- Region: Odesa
- Ethnicity: Various
- Language family: Indo-European Balto-SlavicSlavicEast SlavicRussianOdesan Russian; ; ; ; ;
- Early forms: Proto-Balto-Slavic Proto-Slavic Old East Slavic ; ;
- Writing system: Cyrillic script (Russian alphabet)

Language codes
- ISO 639-3: –
- IETF: ru-u-sd-ua51

= Odesan Russian =

Dialect of the Russian language spoken in Odesa, Ukraine

Odesan Russian (Одесский язык) is a vernacular contact variety of the Russian language that originated in and around the city of Odesa, Ukraine. It is characterised by significant substrates of Ukrainian and Yiddish, as well as Polish, and by lexical borrowings from French, Greek, and Turkish—resulting from the interactions of the notable ethnic groups of Odesan residents. It was well identified at the turn of the 20th century, but its prominence gradually decreased over time, especially in the 21st century, with the considerable influx of ethnic Ukrainians into the city.

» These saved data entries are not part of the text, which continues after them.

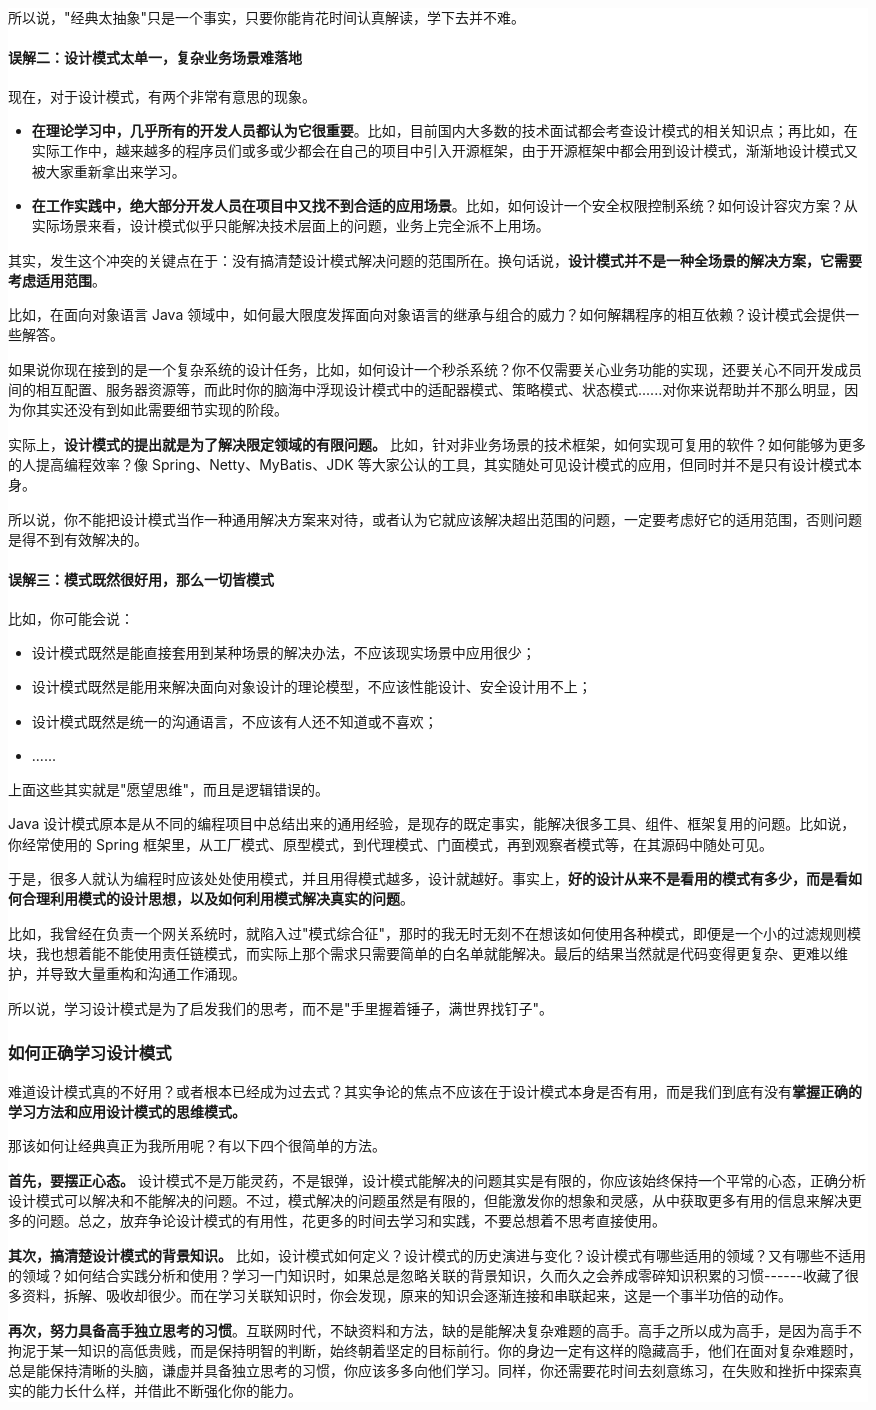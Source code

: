 所以说，"经典太抽象"只是一个事实，只要你能肯花时间认真解读，学下去并不难。

#### 误解二：设计模式太单一，复杂业务场景难落地

现在，对于设计模式，有两个非常有意思的现象。

* **在理论学习中，几乎所有的开发人员都认为它很重要**。比如，目前国内大多数的技术面试都会考查设计模式的相关知识点；再比如，在实际工作中，越来越多的程序员们或多或少都会在自己的项目中引入开源框架，由于开源框架中都会用到设计模式，渐渐地设计模式又被大家重新拿出来学习。

* **在工作实践中，绝大部分开发人员在项目中又找不到合适的应用场景**。比如，如何设计一个安全权限控制系统？如何设计容灾方案？从实际场景来看，设计模式似乎只能解决技术层面上的问题，业务上完全派不上用场。

其实，发生这个冲突的关键点在于：没有搞清楚设计模式解决问题的范围所在。换句话说，**设计模式并不是一种全场景的解决方案，它需要考虑适用范围**。

比如，在面向对象语言 Java 领域中，如何最大限度发挥面向对象语言的继承与组合的威力？如何解耦程序的相互依赖？设计模式会提供一些解答。

如果说你现在接到的是一个复杂系统的设计任务，比如，如何设计一个秒杀系统？你不仅需要关心业务功能的实现，还要关心不同开发成员间的相互配置、服务器资源等，而此时你的脑海中浮现设计模式中的适配器模式、策略模式、状态模式......对你来说帮助并不那么明显，因为你其实还没有到如此需要细节实现的阶段。

实际上，**设计模式的提出就是为了解决限定领域的有限问题。** 比如，针对非业务场景的技术框架，如何实现可复用的软件？如何能够为更多的人提高编程效率？像 Spring、Netty、MyBatis、JDK 等大家公认的工具，其实随处可见设计模式的应用，但同时并不是只有设计模式本身。

所以说，你不能把设计模式当作一种通用解决方案来对待，或者认为它就应该解决超出范围的问题，一定要考虑好它的适用范围，否则问题是得不到有效解决的。

#### 误解三：模式既然很好用，那么一切皆模式

比如，你可能会说：

* 设计模式既然是能直接套用到某种场景的解决办法，不应该现实场景中应用很少；

* 设计模式既然是能用来解决面向对象设计的理论模型，不应该性能设计、安全设计用不上；

* 设计模式既然是统一的沟通语言，不应该有人还不知道或不喜欢；

* ......

上面这些其实就是"愿望思维"，而且是逻辑错误的。

Java 设计模式原本是从不同的编程项目中总结出来的通用经验，是现存的既定事实，能解决很多工具、组件、框架复用的问题。比如说，你经常使用的 Spring 框架里，从工厂模式、原型模式，到代理模式、门面模式，再到观察者模式等，在其源码中随处可见。

于是，很多人就认为编程时应该处处使用模式，并且用得模式越多，设计就越好。事实上，**好的设计从来不是看用的模式有多少，而是看如何合理利用模式的设计思想，以及如何利用模式解决真实的问题**。

比如，我曾经在负责一个网关系统时，就陷入过"模式综合征"，那时的我无时无刻不在想该如何使用各种模式，即便是一个小的过滤规则模块，我也想着能不能使用责任链模式，而实际上那个需求只需要简单的白名单就能解决。最后的结果当然就是代码变得更复杂、更难以维护，并导致大量重构和沟通工作涌现。

所以说，学习设计模式是为了启发我们的思考，而不是"手里握着锤子，满世界找钉子"。

### 如何正确学习设计模式

难道设计模式真的不好用？或者根本已经成为过去式？其实争论的焦点不应该在于设计模式本身是否有用，而是我们到底有没有**掌握正确的学习方法和应用设计模式的思维模式。**

那该如何让经典真正为我所用呢？有以下四个很简单的方法。

**首先，要摆正心态。** 设计模式不是万能灵药，不是银弹，设计模式能解决的问题其实是有限的，你应该始终保持一个平常的心态，正确分析设计模式可以解决和不能解决的问题。不过，模式解决的问题虽然是有限的，但能激发你的想象和灵感，从中获取更多有用的信息来解决更多的问题。总之，放弃争论设计模式的有用性，花更多的时间去学习和实践，不要总想着不思考直接使用。

**其次，搞清楚设计模式的背景知识。** 比如，设计模式如何定义？设计模式的历史演进与变化？设计模式有哪些适用的领域？又有哪些不适用的领域？如何结合实践分析和使用？学习一门知识时，如果总是忽略关联的背景知识，久而久之会养成零碎知识积累的习惯------收藏了很多资料，拆解、吸收却很少。而在学习关联知识时，你会发现，原来的知识会逐渐连接和串联起来，这是一个事半功倍的动作。

**再次，努力具备高手独立思考的习惯**。互联网时代，不缺资料和方法，缺的是能解决复杂难题的高手。高手之所以成为高手，是因为高手不拘泥于某一知识的高低贵贱，而是保持明智的判断，始终朝着坚定的目标前行。你的身边一定有这样的隐藏高手，他们在面对复杂难题时，总是能保持清晰的头脑，谦虚并具备独立思考的习惯，你应该多多向他们学习。同样，你还需要花时间去刻意练习，在失败和挫折中探索真实的能力长什么样，并借此不断强化你的能力。
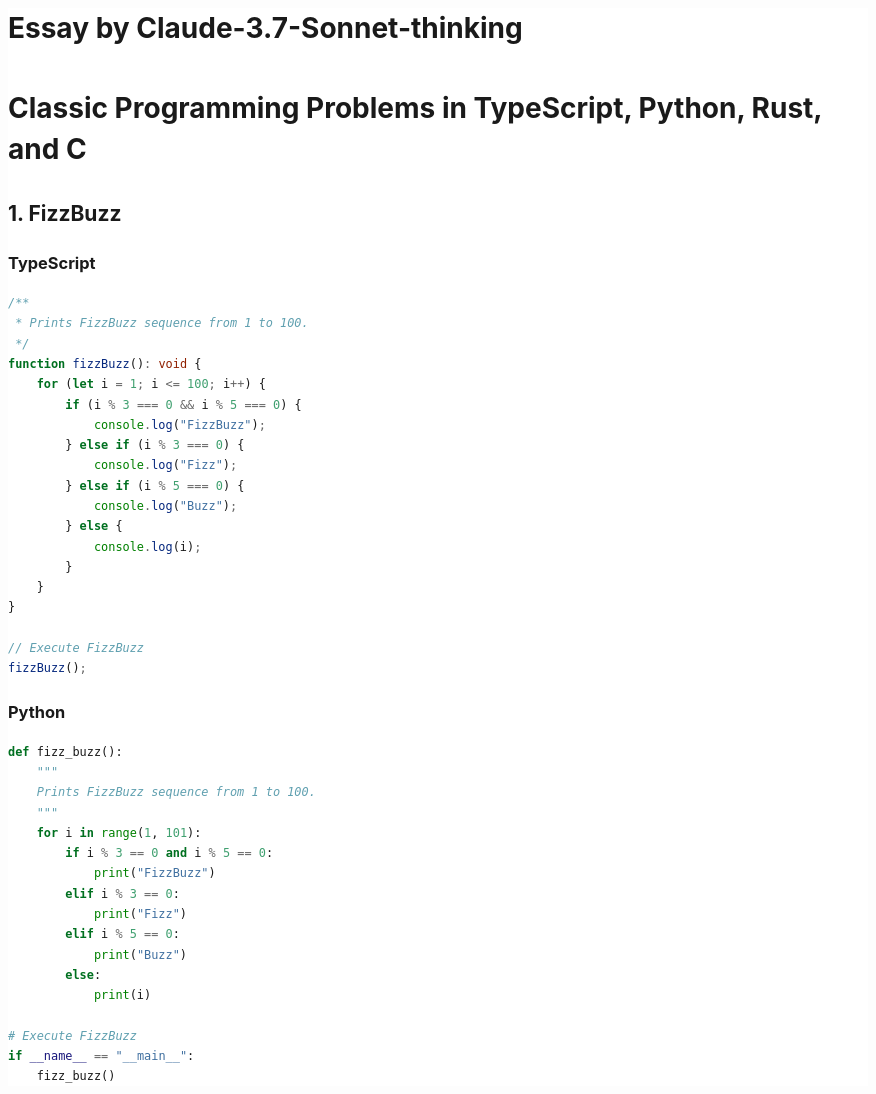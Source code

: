 # Essay by Claude-3.7-Sonnet-thinking

# Classic Programming Problems in TypeScript, Python, Rust, and C

## 1. FizzBuzz

### TypeScript
```typescript
/**
 * Prints FizzBuzz sequence from 1 to 100.
 */
function fizzBuzz(): void {
    for (let i = 1; i <= 100; i++) {
        if (i % 3 === 0 && i % 5 === 0) {
            console.log("FizzBuzz");
        } else if (i % 3 === 0) {
            console.log("Fizz");
        } else if (i % 5 === 0) {
            console.log("Buzz");
        } else {
            console.log(i);
        }
    }
}

// Execute FizzBuzz
fizzBuzz();
```

### Python
```python
def fizz_buzz():
    """
    Prints FizzBuzz sequence from 1 to 100.
    """
    for i in range(1, 101):
        if i % 3 == 0 and i % 5 == 0:
            print("FizzBuzz")
        elif i % 3 == 0:
            print("Fizz")
        elif i % 5 == 0:
            print("Buzz")
        else:
            print(i)

# Execute FizzBuzz
if __name__ == "__main__":
    fizz_buzz()
```
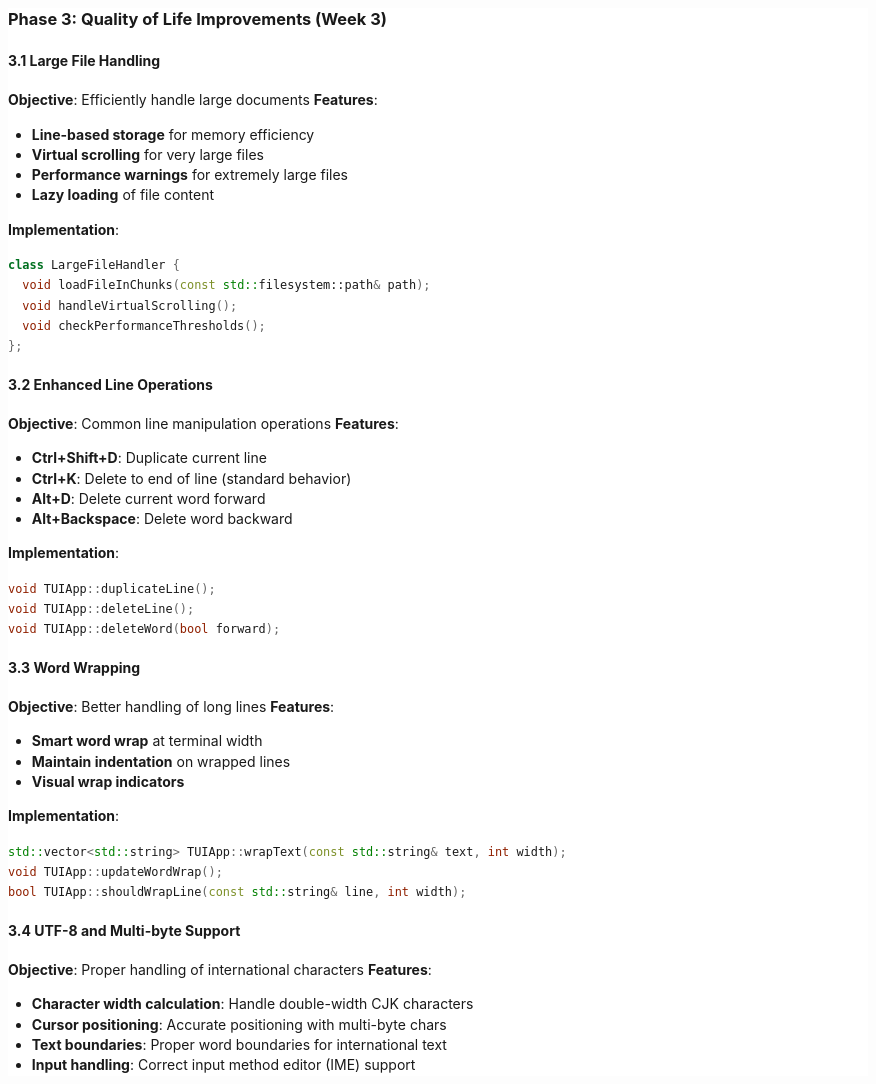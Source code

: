 ### Phase 3: Quality of Life Improvements (Week 3)

#### 3.1 Large File Handling
**Objective**: Efficiently handle large documents
**Features**:
- **Line-based storage** for memory efficiency
- **Virtual scrolling** for very large files
- **Performance warnings** for extremely large files
- **Lazy loading** of file content

**Implementation**:
```cpp
class LargeFileHandler {
  void loadFileInChunks(const std::filesystem::path& path);
  void handleVirtualScrolling();
  void checkPerformanceThresholds();
};
```

#### 3.2 Enhanced Line Operations
**Objective**: Common line manipulation operations
**Features**:
- **Ctrl+Shift+D**: Duplicate current line
- **Ctrl+K**: Delete to end of line (standard behavior)
- **Alt+D**: Delete current word forward
- **Alt+Backspace**: Delete word backward

**Implementation**:
```cpp
void TUIApp::duplicateLine();
void TUIApp::deleteLine();
void TUIApp::deleteWord(bool forward);
```

#### 3.3 Word Wrapping
**Objective**: Better handling of long lines
**Features**:
- **Smart word wrap** at terminal width
- **Maintain indentation** on wrapped lines
- **Visual wrap indicators**

**Implementation**:
```cpp
std::vector<std::string> TUIApp::wrapText(const std::string& text, int width);
void TUIApp::updateWordWrap();
bool TUIApp::shouldWrapLine(const std::string& line, int width);
```

#### 3.4 UTF-8 and Multi-byte Support
**Objective**: Proper handling of international characters
**Features**:
- **Character width calculation**: Handle double-width CJK characters
- **Cursor positioning**: Accurate positioning with multi-byte chars
- **Text boundaries**: Proper word boundaries for international text
- **Input handling**: Correct input method editor (IME) support
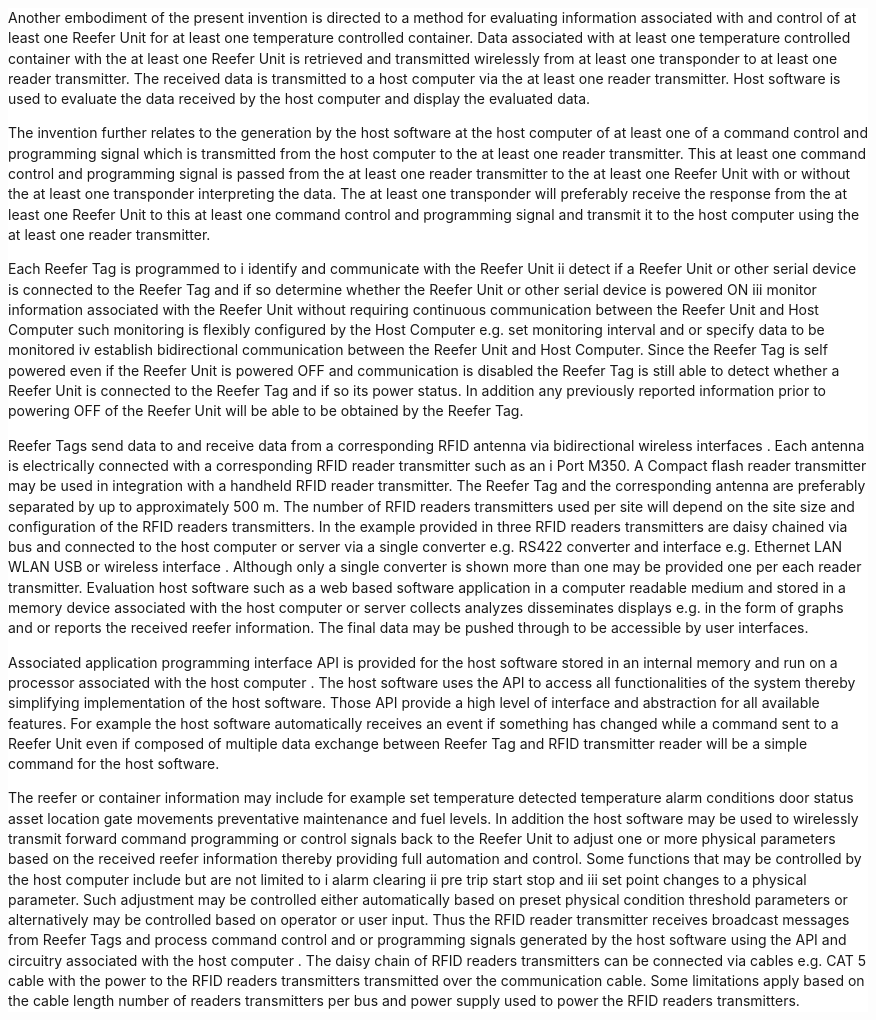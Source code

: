 Another embodiment of the present invention is directed to a method for evaluating information associated with and control of at least one Reefer Unit for at least one temperature controlled container. Data associated with at least one temperature controlled container with the at least one Reefer Unit is retrieved and transmitted wirelessly from at least one transponder to at least one reader transmitter. The received data is transmitted to a host computer via the at least one reader transmitter. Host software is used to evaluate the data received by the host computer and display the evaluated data.

The invention further relates to the generation by the host software at the host computer of at least one of a command control and programming signal which is transmitted from the host computer to the at least one reader transmitter. This at least one command control and programming signal is passed from the at least one reader transmitter to the at least one Reefer Unit with or without the at least one transponder interpreting the data. The at least one transponder will preferably receive the response from the at least one Reefer Unit to this at least one command control and programming signal and transmit it to the host computer using the at least one reader transmitter.

Each Reefer Tag is programmed to i identify and communicate with the Reefer Unit ii detect if a Reefer Unit or other serial device is connected to the Reefer Tag and if so determine whether the Reefer Unit or other serial device is powered ON iii monitor information associated with the Reefer Unit without requiring continuous communication between the Reefer Unit and Host Computer such monitoring is flexibly configured by the Host Computer e.g. set monitoring interval and or specify data to be monitored iv establish bidirectional communication between the Reefer Unit and Host Computer. Since the Reefer Tag is self powered even if the Reefer Unit is powered OFF and communication is disabled the Reefer Tag is still able to detect whether a Reefer Unit is connected to the Reefer Tag and if so its power status. In addition any previously reported information prior to powering OFF of the Reefer Unit will be able to be obtained by the Reefer Tag.

Reefer Tags send data to and receive data from a corresponding RFID antenna via bidirectional wireless interfaces . Each antenna is electrically connected with a corresponding RFID reader transmitter such as an i Port M350. A Compact flash reader transmitter may be used in integration with a handheld RFID reader transmitter. The Reefer Tag and the corresponding antenna are preferably separated by up to approximately 500 m. The number of RFID readers transmitters used per site will depend on the site size and configuration of the RFID readers transmitters. In the example provided in three RFID readers transmitters are daisy chained via bus and connected to the host computer or server via a single converter e.g. RS422 converter and interface e.g. Ethernet LAN WLAN USB or wireless interface . Although only a single converter is shown more than one may be provided one per each reader transmitter. Evaluation host software such as a web based software application in a computer readable medium and stored in a memory device associated with the host computer or server collects analyzes disseminates displays e.g. in the form of graphs and or reports the received reefer information. The final data may be pushed through to be accessible by user interfaces.

Associated application programming interface API is provided for the host software stored in an internal memory and run on a processor associated with the host computer . The host software uses the API to access all functionalities of the system thereby simplifying implementation of the host software. Those API provide a high level of interface and abstraction for all available features. For example the host software automatically receives an event if something has changed while a command sent to a Reefer Unit even if composed of multiple data exchange between Reefer Tag and RFID transmitter reader will be a simple command for the host software.

The reefer or container information may include for example set temperature detected temperature alarm conditions door status asset location gate movements preventative maintenance and fuel levels. In addition the host software may be used to wirelessly transmit forward command programming or control signals back to the Reefer Unit to adjust one or more physical parameters based on the received reefer information thereby providing full automation and control. Some functions that may be controlled by the host computer include but are not limited to i alarm clearing ii pre trip start stop and iii set point changes to a physical parameter. Such adjustment may be controlled either automatically based on preset physical condition threshold parameters or alternatively may be controlled based on operator or user input. Thus the RFID reader transmitter receives broadcast messages from Reefer Tags and process command control and or programming signals generated by the host software using the API and circuitry associated with the host computer . The daisy chain of RFID readers transmitters can be connected via cables e.g. CAT 5 cable with the power to the RFID readers transmitters transmitted over the communication cable. Some limitations apply based on the cable length number of readers transmitters per bus and power supply used to power the RFID readers transmitters.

According to the Russian Empire census of 1897, Yiddish was the second most widely spoken language in Odesa, spoken by about 30% of the population. In addition, the Jews of Odesa were not confined to ghettos, took an active part in the economic and cultural life of the city, and were much more secularised compared to Jews in the rest of the Russian Empire. This resulted in a considerable number of contacts between the Jewish and non-Jewish general populations and may explain the significant Yiddish substrate in Odesan Russian. This fact has led linguist Anna Verschik to consider Odesan Russian to be one of the Jewish languages. Lenore Grenoble remarks that scholarly linguistic analysis of Odesan Russian is scarce, despite the fact that it constitutes a notable part of Russian culture.

Konstantin Zelenetsky, a Russian professor and scholar, studied the language of local residents in the 19th century and, based on the results, came to the conclusion that the language of Odesa is certainly Russified, but it has so many "Little Russianisms and Galicianisms, that there is a question of whether it is Russian or "Little Russian (Ukrainian)"?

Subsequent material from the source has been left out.